* _Dataset content_
........
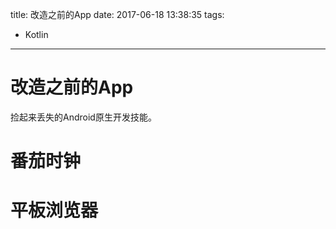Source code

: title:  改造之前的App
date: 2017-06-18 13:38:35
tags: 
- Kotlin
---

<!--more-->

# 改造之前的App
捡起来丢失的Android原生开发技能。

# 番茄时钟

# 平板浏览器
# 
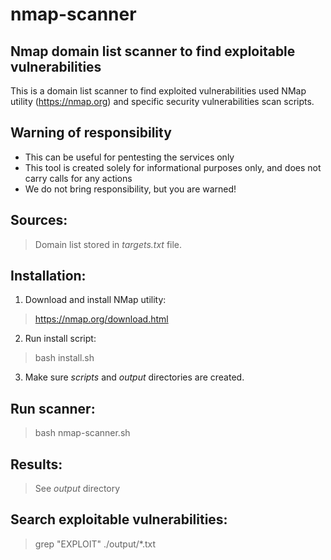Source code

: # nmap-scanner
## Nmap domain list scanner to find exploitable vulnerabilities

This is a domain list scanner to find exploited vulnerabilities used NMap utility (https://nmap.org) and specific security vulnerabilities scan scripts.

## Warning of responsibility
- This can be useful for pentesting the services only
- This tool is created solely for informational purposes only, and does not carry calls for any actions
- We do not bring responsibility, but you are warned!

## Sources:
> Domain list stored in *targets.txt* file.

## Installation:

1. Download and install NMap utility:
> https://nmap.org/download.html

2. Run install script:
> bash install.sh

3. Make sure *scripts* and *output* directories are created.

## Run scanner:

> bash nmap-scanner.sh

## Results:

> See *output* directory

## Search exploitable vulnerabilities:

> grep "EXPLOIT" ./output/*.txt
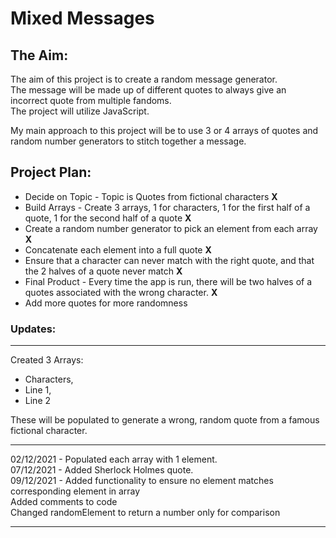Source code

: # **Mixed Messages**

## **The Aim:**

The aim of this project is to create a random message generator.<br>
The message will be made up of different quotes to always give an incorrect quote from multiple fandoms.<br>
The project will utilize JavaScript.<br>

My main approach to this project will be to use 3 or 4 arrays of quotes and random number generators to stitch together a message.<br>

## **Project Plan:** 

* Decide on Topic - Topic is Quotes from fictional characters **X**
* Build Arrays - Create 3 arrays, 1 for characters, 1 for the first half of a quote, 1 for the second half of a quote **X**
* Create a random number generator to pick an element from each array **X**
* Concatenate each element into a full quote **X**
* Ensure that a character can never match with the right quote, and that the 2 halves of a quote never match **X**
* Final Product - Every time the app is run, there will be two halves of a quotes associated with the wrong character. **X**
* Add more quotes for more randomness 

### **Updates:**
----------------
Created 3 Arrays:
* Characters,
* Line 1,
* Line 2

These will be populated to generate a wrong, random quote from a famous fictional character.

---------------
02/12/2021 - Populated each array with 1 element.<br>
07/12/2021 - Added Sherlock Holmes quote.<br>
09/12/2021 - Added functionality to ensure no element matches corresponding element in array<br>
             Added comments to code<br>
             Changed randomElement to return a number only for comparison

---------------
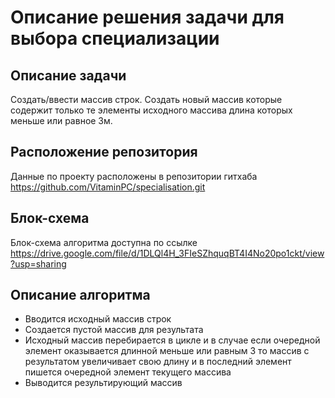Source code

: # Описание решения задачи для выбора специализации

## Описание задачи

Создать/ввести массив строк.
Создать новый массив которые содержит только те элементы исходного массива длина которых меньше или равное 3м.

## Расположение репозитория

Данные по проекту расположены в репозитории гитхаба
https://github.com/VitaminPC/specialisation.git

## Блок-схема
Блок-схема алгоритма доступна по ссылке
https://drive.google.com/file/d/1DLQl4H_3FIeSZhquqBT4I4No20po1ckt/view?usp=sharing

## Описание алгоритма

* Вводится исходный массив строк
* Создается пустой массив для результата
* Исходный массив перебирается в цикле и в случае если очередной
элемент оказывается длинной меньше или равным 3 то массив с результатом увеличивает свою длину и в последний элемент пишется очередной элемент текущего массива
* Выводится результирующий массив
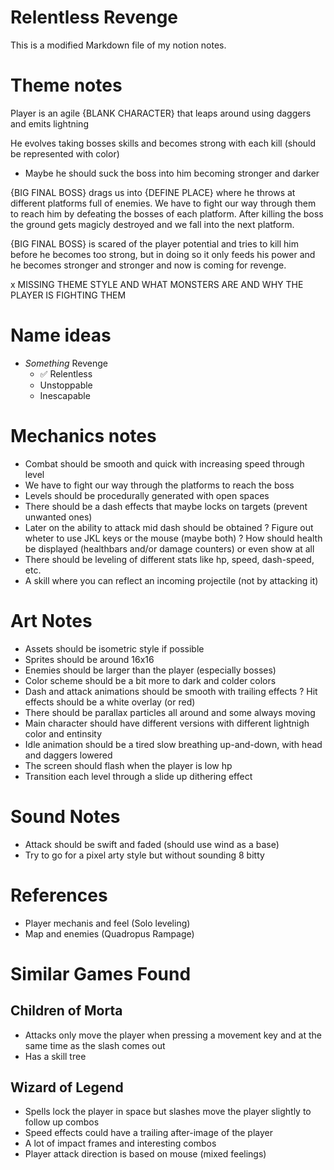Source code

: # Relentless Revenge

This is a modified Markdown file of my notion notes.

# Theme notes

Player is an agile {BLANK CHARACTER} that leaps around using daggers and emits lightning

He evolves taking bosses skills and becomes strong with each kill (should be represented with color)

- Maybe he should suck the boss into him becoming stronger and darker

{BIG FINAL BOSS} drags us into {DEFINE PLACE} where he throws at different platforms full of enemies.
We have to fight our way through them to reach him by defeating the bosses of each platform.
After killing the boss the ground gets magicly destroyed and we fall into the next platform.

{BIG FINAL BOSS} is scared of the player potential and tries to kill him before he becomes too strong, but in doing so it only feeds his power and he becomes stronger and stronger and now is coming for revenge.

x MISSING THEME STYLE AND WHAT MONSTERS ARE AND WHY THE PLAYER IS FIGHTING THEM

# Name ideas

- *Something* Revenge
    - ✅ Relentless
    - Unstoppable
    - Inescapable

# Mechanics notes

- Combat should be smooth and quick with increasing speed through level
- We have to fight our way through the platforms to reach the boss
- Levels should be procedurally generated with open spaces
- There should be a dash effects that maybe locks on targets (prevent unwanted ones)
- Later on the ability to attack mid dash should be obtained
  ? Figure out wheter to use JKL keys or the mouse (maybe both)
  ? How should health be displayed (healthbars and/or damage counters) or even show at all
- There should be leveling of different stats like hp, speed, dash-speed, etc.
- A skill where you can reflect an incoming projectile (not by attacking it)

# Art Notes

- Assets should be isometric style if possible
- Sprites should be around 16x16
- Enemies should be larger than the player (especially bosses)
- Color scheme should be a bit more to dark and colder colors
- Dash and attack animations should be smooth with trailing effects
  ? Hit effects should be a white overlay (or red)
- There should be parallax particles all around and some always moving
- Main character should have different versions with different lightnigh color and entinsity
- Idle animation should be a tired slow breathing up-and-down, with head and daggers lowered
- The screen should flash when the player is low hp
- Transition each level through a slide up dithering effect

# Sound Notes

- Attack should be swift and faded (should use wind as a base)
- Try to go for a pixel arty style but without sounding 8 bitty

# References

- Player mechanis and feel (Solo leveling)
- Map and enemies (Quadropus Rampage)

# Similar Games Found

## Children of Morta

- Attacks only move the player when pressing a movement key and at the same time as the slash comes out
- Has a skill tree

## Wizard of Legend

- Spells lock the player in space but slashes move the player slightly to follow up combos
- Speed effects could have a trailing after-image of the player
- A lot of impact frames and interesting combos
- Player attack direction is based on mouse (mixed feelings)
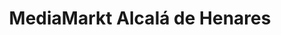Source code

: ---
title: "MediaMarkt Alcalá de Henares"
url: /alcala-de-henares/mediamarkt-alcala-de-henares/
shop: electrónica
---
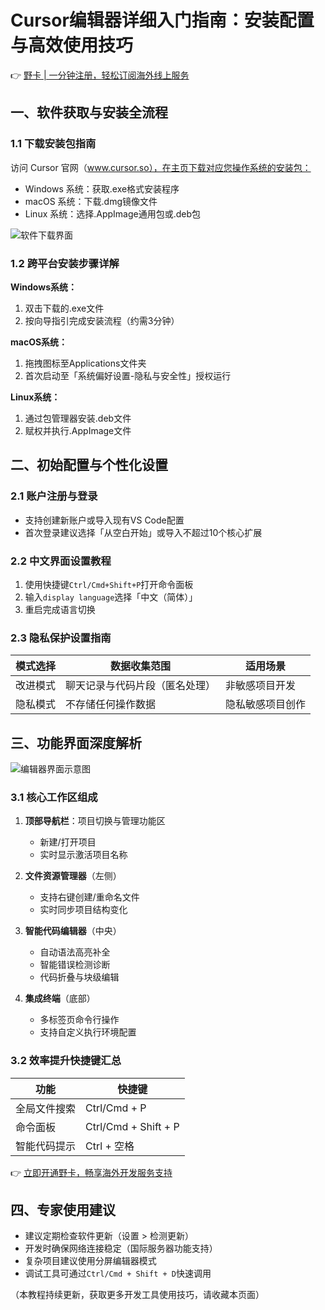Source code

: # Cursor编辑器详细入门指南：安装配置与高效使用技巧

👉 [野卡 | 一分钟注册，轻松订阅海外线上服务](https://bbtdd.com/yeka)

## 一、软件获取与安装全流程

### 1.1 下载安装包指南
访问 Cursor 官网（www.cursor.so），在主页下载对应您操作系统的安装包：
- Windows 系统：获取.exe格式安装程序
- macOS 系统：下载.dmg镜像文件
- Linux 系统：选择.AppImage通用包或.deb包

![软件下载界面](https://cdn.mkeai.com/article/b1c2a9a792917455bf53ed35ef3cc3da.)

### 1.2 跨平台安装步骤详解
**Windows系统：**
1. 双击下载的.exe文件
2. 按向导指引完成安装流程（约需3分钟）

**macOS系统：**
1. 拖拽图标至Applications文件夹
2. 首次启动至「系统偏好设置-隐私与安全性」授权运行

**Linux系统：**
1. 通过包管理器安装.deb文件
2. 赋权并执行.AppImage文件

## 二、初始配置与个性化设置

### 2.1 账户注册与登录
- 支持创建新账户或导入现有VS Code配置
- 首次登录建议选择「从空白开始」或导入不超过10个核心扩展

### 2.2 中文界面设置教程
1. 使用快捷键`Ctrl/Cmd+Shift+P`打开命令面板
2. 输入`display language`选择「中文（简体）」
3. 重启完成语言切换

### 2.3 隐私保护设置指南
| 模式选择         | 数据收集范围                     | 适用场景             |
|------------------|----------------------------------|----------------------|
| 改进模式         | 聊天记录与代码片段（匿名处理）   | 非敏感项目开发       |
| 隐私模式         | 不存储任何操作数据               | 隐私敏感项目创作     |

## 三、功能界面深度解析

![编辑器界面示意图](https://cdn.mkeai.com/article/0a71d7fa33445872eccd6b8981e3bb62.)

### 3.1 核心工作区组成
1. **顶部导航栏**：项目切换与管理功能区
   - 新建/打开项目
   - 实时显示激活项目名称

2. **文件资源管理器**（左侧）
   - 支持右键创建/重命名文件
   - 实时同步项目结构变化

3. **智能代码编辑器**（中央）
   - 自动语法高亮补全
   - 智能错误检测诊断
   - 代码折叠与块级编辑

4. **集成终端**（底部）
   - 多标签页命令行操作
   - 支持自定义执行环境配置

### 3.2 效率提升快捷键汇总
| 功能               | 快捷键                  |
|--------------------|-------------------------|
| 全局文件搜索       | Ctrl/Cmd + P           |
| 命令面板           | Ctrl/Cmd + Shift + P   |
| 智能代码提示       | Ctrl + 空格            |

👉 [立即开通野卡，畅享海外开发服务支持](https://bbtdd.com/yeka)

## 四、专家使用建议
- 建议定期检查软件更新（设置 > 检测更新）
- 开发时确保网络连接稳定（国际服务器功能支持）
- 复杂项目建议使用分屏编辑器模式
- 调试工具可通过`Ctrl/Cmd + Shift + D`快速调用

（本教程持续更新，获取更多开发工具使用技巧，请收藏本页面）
........
* _Task description_
Retype word for word everything in the listing above from the line that holds "Создать/ввести массив строк." down to the line that holds "Блок-схема алгоритма доступна по ссылке". Keep both end lines and leave out the rest.

* _Problem solution_
Создать/ввести массив строк.
Создать новый массив которые содержит только те элементы исходного массива длина которых меньше или равное 3м.

## Расположение репозитория

Данные по проекту расположены в репозитории гитхаба
https://github.com/VitaminPC/specialisation.git

## Блок-схема
Блок-схема алгоритма доступна по ссылке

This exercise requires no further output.